◆ DATA EXCERPTS ◆

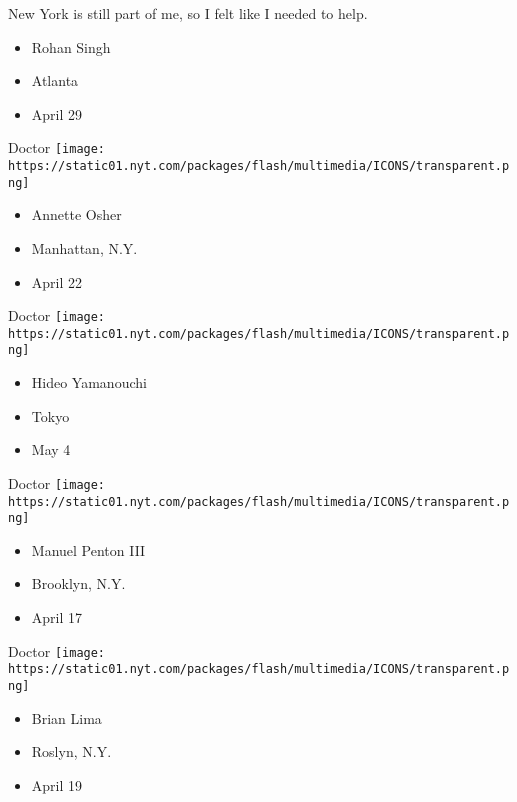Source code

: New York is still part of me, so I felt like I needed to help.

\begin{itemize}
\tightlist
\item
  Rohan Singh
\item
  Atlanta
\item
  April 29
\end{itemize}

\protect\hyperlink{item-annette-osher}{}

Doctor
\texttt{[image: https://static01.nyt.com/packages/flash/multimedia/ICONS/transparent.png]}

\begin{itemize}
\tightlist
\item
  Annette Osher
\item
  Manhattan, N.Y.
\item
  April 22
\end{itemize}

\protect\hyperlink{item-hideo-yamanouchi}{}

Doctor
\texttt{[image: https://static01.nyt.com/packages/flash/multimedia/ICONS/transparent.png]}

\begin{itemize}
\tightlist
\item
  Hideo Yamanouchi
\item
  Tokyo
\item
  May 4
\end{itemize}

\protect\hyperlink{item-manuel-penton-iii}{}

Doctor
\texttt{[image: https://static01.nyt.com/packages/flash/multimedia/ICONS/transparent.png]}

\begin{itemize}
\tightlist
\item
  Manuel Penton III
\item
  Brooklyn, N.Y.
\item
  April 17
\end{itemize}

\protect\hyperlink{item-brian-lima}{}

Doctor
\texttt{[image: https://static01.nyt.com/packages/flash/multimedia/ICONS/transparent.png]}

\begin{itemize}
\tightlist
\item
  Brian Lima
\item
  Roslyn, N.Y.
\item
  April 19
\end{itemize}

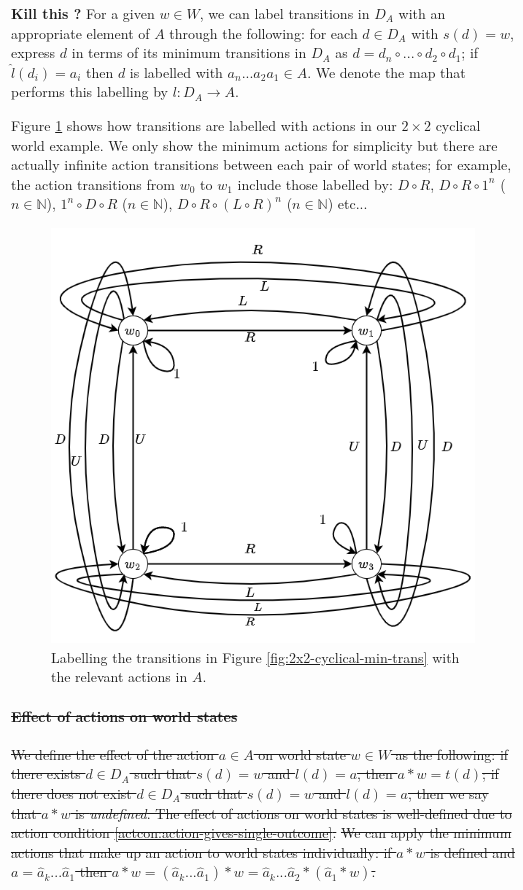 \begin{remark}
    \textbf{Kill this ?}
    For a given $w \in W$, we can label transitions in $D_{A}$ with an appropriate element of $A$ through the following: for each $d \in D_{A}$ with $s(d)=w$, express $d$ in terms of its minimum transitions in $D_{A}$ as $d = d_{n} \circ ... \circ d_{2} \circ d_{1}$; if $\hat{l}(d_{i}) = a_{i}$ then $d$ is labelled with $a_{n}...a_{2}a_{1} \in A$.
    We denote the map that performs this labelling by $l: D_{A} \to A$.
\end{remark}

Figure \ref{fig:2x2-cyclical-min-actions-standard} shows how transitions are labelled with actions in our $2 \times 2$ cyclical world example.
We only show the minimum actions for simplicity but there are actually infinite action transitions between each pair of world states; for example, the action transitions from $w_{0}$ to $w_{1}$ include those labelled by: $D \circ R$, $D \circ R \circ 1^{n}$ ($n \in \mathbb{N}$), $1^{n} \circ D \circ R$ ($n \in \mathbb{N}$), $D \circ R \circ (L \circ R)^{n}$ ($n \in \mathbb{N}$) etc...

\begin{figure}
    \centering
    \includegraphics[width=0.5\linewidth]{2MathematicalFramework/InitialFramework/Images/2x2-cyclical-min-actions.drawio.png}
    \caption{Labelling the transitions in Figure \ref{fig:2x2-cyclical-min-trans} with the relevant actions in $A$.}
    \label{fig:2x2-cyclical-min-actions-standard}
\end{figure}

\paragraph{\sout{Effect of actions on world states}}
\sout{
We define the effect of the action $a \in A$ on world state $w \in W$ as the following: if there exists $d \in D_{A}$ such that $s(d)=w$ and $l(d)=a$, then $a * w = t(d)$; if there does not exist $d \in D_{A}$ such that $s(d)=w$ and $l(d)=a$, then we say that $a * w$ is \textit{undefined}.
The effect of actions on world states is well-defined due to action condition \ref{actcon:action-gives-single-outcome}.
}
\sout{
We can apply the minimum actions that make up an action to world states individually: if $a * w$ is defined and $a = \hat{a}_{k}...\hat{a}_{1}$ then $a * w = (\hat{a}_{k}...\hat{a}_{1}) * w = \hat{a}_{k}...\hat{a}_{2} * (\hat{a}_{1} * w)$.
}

◆ TO DO ◆
Only a number is wanted here: the count of lines in the data that contain the string "this".

◆ RESPONSE BOX ◆
2